What to do:
All that should be output is the block of lines below from the line with "- Generate Angular" to the line with "ease-of-use in Angular", both included, exactly as written.

═══ Provided material

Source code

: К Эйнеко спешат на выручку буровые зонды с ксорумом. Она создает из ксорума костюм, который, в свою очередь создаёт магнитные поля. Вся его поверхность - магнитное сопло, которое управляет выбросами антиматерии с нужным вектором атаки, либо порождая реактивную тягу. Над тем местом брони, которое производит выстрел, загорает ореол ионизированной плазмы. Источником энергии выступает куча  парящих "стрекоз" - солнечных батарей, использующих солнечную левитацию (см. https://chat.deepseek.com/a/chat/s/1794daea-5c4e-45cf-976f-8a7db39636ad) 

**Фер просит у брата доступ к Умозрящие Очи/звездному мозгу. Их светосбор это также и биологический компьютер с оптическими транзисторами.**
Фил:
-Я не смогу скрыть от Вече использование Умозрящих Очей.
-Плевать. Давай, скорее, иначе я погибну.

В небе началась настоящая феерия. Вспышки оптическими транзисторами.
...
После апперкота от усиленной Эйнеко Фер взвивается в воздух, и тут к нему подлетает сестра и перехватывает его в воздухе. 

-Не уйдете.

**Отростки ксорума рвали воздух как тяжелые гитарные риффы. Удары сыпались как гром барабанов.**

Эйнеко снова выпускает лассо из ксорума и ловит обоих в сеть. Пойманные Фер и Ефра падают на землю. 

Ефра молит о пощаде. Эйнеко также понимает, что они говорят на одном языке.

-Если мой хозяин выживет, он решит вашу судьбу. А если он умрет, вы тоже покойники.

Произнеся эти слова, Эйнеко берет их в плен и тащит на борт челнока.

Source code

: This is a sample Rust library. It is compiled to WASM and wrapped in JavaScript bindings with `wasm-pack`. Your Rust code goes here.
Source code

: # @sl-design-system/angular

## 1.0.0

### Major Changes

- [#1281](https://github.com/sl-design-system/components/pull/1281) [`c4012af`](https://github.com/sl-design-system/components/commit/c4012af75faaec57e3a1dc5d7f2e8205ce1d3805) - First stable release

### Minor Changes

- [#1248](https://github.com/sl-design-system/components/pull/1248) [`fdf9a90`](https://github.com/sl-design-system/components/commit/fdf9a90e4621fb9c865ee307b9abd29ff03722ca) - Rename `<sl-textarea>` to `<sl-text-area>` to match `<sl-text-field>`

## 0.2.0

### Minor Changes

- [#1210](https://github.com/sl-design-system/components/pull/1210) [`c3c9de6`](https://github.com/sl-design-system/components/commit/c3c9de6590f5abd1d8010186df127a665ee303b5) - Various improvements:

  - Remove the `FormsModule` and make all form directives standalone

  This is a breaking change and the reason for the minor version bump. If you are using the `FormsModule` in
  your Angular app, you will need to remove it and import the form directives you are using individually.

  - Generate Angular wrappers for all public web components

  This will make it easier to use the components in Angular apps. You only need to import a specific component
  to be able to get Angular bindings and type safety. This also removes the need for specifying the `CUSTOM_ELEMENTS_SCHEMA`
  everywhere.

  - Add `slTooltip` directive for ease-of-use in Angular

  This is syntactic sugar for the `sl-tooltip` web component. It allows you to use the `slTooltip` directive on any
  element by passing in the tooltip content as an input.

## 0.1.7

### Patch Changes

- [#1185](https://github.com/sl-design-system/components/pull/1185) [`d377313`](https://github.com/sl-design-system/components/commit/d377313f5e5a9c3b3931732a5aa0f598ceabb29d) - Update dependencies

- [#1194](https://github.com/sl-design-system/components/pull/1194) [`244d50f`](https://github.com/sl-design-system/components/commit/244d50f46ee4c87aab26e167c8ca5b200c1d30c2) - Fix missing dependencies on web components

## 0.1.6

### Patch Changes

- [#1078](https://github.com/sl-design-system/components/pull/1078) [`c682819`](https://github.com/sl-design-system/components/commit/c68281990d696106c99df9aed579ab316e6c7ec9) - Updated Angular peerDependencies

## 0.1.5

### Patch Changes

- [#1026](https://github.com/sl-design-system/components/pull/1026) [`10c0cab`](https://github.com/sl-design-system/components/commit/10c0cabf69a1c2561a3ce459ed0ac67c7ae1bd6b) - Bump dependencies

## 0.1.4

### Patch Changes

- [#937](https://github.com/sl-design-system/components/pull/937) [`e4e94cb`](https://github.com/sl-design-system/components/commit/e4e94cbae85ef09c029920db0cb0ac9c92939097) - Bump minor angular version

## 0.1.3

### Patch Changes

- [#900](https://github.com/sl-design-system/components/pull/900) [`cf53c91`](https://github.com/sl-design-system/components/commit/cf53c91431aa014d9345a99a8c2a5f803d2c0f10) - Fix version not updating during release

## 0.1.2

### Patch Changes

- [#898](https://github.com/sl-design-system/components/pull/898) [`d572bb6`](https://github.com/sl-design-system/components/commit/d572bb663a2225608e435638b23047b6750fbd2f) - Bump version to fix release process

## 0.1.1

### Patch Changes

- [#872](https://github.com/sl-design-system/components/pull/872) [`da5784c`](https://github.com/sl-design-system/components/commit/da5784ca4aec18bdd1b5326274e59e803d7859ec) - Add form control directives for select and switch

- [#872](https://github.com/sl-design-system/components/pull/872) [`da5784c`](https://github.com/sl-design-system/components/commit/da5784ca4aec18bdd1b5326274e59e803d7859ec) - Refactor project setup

══════

Solution for this task:
  - Generate Angular wrappers for all public web components

  This will make it easier to use the components in Angular apps. You only need to import a specific component
  to be able to get Angular bindings and type safety. This also removes the need for specifying the `CUSTOM_ELEMENTS_SCHEMA`
  everywhere.

  - Add `slTooltip` directive for ease-of-use in Angular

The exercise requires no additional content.